--- START ---

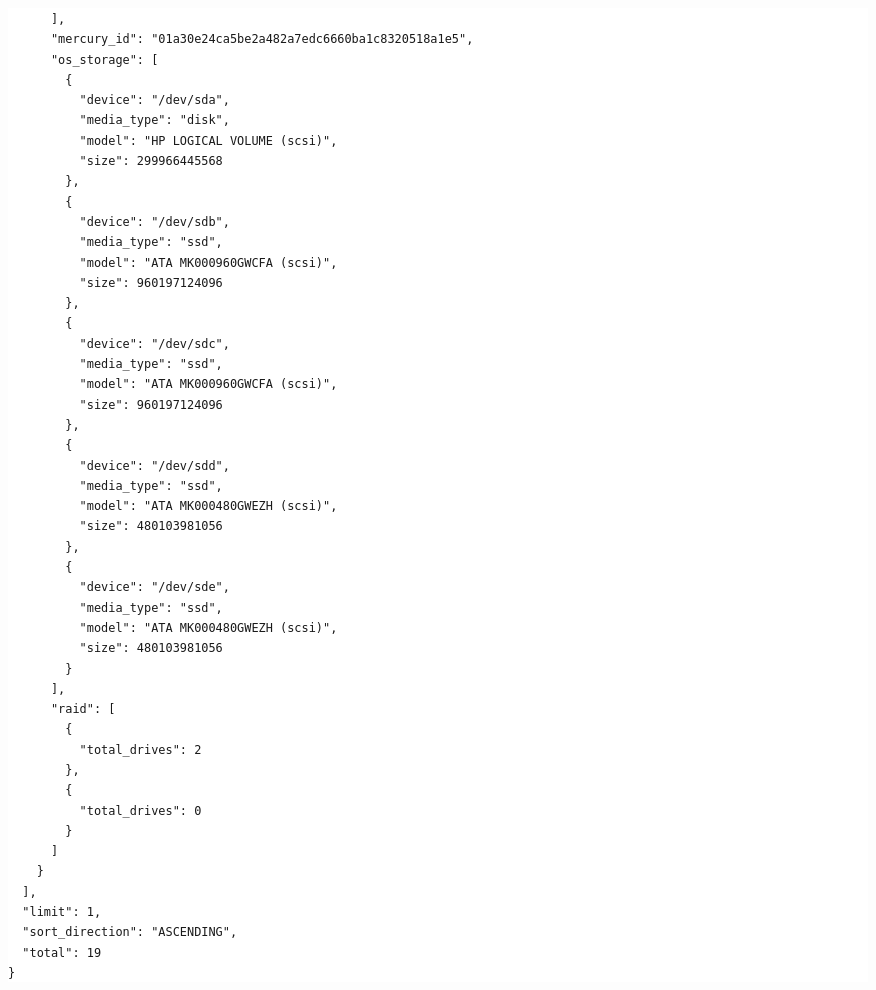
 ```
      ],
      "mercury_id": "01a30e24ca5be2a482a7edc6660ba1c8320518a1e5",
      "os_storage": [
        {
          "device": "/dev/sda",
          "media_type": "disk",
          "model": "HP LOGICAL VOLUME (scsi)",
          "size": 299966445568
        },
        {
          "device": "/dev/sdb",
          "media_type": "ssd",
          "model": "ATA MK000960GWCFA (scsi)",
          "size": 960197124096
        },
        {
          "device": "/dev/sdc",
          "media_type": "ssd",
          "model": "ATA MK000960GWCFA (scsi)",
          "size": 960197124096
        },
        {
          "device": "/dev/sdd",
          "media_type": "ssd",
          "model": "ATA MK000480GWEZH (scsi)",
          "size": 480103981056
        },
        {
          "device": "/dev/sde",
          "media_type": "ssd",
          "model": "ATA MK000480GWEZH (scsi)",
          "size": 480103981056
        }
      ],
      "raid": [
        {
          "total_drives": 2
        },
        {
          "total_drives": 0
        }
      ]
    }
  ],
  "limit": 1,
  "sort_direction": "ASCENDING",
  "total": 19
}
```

--- END ---

(What is required): Pull out all lines containing the word "device" from the entries above.

(Answer for the task):
          "device": "/dev/sda",
          "device": "/dev/sdb",
          "device": "/dev/sdc",
          "device": "/dev/sdd",
          "device": "/dev/sde",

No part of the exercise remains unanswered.